Alice strolled along beside him, thinking he was relaxing more the longer he was on his home turf. Lady Warne had been right to hint he should spend time in his own home, but then again, maybe it wasn’t travel that put him out of sorts, but time with his brother, the earl.
“How was it you were separated from your siblings?” Alice asked when they’d gone some way in silence.
“A misunderstanding. The story of record, until recently, is I accidentally branded Nick’s fundament with an H, and the old earl thought I was a danger to his heir.”
“Nick’s famous scar.”
“You’ve seen it?” His eyebrows rose, but his voice dropped with some severe sentiment—censure, or possibly disappointment.
“I most assuredly have not, but not for lack of hearing him offer to show it to the dairymaids, the goose girl, the vicar’s granny, and my own self. He says he was branded like a bullock because he was mistaken for one by a drunken herdsman.”
“He would.” Ethan’s smile held relief. “Our father burned an H for Haddonfield into the harnesses and saddles and anything in the stables that might tend to disappear. Nick and I were fooling with the branding iron, I tripped, and Nick’s nether parts got stuck with the hot iron. I’m told he did not ride for several weeks, but even then, he wasn’t offended.”
“No doubt he enjoyed having the maids tend his wound. But you were sent away for this?”
“Not exactly.”
Alice heard the boys shrieking with glee over by the river, heard the soft, summery sounds of the afternoon: birds singing, a breeze soughing through the oaks, a cow lowing for her calf. She forced herself to let out a breath and waited, because Ethan was not done answering her question.

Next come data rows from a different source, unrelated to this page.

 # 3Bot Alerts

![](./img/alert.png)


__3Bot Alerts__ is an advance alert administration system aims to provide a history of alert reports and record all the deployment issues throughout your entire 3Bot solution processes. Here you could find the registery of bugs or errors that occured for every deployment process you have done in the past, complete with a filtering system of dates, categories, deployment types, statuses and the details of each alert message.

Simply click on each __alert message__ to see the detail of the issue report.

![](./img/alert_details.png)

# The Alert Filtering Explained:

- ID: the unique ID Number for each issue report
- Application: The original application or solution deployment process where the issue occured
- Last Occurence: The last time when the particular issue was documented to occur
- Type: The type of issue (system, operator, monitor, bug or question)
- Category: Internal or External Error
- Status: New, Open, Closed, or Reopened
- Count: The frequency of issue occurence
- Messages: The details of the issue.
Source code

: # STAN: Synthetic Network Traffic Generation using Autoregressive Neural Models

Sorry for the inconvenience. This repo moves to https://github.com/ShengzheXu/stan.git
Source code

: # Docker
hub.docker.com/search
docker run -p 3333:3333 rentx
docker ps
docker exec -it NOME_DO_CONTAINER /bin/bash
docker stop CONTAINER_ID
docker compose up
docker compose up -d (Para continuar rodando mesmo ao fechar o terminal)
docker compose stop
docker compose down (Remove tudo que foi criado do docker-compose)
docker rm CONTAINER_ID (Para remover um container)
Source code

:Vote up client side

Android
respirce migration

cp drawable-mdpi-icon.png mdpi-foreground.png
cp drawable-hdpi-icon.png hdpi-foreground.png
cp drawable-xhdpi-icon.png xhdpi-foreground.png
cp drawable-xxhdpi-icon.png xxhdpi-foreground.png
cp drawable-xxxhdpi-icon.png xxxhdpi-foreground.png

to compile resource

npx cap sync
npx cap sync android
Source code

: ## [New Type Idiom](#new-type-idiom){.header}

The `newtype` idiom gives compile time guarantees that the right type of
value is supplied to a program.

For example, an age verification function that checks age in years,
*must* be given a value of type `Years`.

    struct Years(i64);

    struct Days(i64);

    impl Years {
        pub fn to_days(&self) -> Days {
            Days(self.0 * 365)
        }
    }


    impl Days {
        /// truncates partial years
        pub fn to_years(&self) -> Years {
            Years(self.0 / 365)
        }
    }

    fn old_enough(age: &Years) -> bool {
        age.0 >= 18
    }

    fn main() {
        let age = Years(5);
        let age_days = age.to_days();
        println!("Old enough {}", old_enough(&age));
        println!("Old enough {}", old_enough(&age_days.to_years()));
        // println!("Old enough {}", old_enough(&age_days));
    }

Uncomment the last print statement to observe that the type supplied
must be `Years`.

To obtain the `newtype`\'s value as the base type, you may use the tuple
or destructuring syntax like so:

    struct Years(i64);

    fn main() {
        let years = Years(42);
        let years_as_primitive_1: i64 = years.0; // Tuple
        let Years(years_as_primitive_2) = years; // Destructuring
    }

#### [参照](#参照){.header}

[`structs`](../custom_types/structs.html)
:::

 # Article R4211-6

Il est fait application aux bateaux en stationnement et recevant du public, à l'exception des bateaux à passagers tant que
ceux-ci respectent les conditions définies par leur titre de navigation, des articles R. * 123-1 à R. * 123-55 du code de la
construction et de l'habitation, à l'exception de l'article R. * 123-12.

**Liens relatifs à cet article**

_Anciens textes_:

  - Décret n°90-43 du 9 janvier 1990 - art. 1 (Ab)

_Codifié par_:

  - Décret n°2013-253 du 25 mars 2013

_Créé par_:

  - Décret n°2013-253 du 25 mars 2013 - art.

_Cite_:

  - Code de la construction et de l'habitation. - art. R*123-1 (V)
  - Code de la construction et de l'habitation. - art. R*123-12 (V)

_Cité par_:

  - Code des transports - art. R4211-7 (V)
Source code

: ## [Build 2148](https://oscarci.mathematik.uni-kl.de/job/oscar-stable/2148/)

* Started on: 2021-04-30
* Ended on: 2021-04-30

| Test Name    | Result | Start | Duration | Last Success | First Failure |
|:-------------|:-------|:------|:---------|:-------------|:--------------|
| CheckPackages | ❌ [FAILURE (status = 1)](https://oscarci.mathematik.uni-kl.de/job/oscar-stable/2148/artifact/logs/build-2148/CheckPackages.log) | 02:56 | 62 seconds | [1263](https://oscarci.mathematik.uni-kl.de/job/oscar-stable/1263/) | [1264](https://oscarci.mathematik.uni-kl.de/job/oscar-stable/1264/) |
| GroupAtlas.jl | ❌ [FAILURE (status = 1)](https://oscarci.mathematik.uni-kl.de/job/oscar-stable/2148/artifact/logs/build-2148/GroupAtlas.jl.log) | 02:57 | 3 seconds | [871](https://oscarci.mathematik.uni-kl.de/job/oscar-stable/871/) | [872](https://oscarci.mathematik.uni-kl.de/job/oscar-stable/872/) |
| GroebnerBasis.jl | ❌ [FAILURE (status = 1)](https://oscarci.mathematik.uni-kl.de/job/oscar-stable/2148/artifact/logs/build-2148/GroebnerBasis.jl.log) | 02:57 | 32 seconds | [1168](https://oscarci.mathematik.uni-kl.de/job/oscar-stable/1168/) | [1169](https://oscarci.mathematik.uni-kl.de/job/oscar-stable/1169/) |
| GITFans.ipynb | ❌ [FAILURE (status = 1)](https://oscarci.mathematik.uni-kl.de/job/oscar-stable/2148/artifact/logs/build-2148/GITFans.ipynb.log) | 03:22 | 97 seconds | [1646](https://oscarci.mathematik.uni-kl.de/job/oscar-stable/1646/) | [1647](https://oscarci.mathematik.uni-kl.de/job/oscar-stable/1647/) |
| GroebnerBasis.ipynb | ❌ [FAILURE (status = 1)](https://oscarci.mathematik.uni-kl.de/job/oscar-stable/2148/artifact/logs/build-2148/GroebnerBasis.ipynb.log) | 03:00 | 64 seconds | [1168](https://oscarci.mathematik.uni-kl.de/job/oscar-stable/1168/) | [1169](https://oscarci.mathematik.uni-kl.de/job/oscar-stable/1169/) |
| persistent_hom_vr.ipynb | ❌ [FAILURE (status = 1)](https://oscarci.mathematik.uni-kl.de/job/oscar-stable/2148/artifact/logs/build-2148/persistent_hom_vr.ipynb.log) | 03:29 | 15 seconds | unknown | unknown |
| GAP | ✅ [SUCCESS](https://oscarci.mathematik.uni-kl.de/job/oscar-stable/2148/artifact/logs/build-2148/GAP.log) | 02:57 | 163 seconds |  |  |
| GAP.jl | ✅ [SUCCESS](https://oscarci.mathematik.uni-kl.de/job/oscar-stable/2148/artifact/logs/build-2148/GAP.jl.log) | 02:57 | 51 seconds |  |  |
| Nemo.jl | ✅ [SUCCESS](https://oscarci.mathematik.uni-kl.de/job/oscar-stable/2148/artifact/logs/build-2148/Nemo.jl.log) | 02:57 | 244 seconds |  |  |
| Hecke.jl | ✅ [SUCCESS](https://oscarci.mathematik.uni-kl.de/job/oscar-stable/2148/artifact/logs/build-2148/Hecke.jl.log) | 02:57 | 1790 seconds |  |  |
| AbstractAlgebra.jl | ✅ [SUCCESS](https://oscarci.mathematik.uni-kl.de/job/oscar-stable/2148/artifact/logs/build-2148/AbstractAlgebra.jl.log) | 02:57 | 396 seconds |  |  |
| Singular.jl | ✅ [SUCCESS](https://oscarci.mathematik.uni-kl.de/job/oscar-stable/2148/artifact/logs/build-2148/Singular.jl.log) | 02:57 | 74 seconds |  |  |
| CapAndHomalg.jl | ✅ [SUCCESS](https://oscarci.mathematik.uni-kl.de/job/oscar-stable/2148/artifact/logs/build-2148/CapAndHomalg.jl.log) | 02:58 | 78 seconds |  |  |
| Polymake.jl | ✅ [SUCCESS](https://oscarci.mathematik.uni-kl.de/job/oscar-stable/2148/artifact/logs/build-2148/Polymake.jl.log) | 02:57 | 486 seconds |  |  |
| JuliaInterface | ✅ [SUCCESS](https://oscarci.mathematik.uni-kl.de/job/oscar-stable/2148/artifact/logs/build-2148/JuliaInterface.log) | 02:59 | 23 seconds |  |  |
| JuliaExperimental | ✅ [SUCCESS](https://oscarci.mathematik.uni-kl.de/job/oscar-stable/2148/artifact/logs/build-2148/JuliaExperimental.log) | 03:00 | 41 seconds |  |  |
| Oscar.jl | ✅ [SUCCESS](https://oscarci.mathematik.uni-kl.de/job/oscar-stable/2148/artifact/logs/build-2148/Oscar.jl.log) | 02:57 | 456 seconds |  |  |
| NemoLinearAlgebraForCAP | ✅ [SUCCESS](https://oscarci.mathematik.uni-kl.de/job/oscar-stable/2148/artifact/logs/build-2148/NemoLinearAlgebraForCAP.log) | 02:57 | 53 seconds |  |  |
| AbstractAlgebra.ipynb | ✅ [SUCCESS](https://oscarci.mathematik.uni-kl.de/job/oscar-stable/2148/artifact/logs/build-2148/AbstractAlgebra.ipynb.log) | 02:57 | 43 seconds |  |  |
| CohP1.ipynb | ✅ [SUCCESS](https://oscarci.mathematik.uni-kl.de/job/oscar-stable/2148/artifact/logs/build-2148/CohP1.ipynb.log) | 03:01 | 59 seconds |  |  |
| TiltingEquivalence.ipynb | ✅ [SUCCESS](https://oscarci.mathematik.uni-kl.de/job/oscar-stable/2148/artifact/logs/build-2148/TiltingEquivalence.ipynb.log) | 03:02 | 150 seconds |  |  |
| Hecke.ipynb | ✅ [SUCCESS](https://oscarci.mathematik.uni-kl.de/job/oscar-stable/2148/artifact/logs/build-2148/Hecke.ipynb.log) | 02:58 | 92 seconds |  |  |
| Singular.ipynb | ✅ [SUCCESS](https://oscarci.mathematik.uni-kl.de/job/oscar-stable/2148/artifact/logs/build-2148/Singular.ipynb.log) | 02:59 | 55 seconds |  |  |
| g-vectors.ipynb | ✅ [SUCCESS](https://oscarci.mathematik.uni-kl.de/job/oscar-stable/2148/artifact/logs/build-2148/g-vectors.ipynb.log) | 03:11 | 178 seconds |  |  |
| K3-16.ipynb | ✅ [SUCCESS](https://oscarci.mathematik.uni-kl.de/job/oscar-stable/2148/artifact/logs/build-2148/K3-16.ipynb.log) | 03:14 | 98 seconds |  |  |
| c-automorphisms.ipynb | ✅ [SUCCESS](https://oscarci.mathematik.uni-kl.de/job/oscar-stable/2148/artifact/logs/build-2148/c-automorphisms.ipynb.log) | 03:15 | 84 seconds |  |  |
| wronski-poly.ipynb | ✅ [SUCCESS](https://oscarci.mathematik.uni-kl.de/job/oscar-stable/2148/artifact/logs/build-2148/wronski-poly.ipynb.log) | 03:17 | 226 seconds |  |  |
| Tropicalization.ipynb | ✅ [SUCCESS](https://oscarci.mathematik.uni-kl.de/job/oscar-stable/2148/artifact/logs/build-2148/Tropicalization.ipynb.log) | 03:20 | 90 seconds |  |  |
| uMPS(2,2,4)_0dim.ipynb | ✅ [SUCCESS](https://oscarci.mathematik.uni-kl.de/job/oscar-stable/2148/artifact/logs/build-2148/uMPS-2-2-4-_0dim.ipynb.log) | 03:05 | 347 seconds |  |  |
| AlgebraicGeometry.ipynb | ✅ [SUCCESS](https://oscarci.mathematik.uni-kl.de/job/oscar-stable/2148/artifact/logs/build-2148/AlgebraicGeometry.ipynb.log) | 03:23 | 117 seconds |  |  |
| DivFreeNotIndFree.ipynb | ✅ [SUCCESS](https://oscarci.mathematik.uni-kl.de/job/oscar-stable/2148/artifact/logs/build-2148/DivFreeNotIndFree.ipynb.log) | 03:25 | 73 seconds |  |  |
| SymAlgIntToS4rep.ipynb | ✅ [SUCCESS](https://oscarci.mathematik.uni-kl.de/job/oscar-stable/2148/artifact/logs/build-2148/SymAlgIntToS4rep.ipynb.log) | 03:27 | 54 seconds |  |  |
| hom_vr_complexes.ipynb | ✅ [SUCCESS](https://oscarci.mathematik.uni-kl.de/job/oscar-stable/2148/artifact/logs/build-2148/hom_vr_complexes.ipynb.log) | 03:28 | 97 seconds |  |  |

“The earl came by our bedroom at night to check on his injured son,” Ethan said, pausing on the path but keeping Alice’s hand at his elbow. “He found Nick and me in the same bed, which happened frequently. We were great ones for whispering and plotting and rehashing our days so the younger boys couldn’t hear us. I have no doubt we were sharing the same pillow. The next night his lordship found the same situation, and he concluded I had enticed my younger brother into an unnatural association. He feared for his sons, his legitimate sons, and so he sent me away.”
“He thought you had enticed Nick…?” Alice said slowly, while a feeling like panic, but angrier than panic, took hold in her belly. “And, of course, you had not. Not in any way.”